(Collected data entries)
'''

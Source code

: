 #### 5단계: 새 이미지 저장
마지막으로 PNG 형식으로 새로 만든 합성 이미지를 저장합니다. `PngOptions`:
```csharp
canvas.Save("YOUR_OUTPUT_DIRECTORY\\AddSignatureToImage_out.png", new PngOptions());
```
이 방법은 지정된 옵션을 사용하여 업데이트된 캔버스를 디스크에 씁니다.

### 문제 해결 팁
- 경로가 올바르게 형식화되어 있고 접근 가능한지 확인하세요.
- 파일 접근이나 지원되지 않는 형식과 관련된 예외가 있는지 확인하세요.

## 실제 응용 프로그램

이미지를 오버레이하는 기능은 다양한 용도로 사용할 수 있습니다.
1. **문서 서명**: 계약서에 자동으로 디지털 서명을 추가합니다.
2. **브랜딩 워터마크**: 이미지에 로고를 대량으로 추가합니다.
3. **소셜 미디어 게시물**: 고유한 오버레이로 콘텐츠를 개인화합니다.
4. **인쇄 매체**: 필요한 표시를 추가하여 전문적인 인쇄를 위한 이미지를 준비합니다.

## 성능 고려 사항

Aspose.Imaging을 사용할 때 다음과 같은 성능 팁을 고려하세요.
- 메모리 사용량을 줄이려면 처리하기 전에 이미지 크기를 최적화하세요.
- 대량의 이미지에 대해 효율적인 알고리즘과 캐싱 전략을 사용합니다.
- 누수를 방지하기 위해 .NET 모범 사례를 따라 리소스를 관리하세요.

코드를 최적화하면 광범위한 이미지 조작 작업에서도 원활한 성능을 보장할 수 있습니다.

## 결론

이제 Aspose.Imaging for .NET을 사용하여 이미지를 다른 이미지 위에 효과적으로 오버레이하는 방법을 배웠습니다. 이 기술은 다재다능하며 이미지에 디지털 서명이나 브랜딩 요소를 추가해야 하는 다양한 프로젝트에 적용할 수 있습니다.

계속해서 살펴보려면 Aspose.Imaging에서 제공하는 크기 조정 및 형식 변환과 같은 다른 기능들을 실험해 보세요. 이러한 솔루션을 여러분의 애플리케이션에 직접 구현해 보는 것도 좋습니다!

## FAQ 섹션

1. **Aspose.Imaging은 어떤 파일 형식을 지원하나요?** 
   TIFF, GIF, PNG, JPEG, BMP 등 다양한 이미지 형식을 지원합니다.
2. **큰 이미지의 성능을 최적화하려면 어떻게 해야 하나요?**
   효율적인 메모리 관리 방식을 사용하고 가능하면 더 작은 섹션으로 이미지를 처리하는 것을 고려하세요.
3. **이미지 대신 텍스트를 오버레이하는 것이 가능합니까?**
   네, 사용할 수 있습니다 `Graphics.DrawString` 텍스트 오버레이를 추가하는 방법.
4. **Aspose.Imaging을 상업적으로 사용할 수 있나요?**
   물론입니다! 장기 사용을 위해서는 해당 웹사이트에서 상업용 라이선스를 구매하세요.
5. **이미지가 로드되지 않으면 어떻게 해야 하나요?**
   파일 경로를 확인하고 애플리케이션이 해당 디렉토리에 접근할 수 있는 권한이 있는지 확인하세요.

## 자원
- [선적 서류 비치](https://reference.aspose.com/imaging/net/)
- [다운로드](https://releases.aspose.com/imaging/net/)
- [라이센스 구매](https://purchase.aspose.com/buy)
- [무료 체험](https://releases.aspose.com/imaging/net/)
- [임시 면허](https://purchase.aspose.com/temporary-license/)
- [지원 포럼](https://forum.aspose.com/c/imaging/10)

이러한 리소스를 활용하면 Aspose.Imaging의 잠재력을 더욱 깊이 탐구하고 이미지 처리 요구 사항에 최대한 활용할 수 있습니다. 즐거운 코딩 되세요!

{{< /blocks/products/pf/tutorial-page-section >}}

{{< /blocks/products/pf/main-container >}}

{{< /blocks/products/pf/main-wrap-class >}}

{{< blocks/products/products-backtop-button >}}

'''

- [AIM OF THE EXERCISE]: Starting with the line that holds "TIFF, GIF, PNG, JPEG, BMP" and ending with the line that holds "5. **이미지가 로드되지 않으면 어떻게 해야 하나요?**", retype every line in the data above exactly, and nothing else.

- [TASK OUTPUT]:
   TIFF, GIF, PNG, JPEG, BMP 등 다양한 이미지 형식을 지원합니다.
2. **큰 이미지의 성능을 최적화하려면 어떻게 해야 하나요?**
   효율적인 메모리 관리 방식을 사용하고 가능하면 더 작은 섹션으로 이미지를 처리하는 것을 고려하세요.
3. **이미지 대신 텍스트를 오버레이하는 것이 가능합니까?**
   네, 사용할 수 있습니다 `Graphics.DrawString` 텍스트 오버레이를 추가하는 방법.
4. **Aspose.Imaging을 상업적으로 사용할 수 있나요?**
   물론입니다! 장기 사용을 위해서는 해당 웹사이트에서 상업용 라이선스를 구매하세요.
5. **이미지가 로드되지 않으면 어떻게 해야 하나요?**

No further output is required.